+++ Data for this exercise +++
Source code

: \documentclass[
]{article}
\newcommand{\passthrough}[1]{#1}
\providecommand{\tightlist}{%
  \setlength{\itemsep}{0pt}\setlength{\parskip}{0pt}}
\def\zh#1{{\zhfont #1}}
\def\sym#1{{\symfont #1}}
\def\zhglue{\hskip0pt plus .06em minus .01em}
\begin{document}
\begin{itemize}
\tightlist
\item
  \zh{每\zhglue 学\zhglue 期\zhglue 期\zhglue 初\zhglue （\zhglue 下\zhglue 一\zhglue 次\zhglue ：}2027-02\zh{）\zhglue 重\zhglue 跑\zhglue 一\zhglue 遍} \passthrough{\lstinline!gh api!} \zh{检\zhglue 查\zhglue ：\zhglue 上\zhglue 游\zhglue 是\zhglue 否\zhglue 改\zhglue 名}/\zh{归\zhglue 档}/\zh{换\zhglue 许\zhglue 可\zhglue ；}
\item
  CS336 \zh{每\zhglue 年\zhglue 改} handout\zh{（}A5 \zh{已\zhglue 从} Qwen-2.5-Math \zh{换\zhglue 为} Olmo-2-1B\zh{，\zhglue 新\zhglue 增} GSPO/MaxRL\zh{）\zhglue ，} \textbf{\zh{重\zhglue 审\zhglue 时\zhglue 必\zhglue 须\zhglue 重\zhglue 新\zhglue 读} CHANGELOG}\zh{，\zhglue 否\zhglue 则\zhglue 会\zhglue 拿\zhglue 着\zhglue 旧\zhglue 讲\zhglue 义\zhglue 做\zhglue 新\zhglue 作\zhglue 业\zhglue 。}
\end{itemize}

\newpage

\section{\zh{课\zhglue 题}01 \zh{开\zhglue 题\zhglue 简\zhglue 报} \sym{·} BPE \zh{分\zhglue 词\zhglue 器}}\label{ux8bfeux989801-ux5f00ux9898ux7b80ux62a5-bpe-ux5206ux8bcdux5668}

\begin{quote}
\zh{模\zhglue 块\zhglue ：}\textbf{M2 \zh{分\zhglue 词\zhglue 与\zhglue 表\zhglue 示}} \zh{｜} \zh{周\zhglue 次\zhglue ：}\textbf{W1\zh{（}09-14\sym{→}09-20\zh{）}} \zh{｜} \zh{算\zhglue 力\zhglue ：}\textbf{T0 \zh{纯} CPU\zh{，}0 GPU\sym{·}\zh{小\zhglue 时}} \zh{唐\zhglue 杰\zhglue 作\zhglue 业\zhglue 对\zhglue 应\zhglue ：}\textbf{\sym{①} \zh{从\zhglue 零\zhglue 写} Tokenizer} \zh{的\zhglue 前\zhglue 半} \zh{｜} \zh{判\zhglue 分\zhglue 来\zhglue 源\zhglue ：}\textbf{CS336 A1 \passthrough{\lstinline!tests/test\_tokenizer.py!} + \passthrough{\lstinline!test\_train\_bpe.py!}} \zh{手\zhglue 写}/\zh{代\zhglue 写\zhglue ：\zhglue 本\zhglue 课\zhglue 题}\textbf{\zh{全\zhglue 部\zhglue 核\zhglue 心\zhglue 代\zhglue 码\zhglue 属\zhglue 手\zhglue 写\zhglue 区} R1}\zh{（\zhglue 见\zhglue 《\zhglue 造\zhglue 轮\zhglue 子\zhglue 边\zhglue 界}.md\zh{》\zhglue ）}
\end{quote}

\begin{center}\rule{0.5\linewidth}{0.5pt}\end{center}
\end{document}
+++
Show every line of the entries above where the word "tightlist" occurs.

[Exercise response]
\providecommand{\tightlist}{%
\tightlist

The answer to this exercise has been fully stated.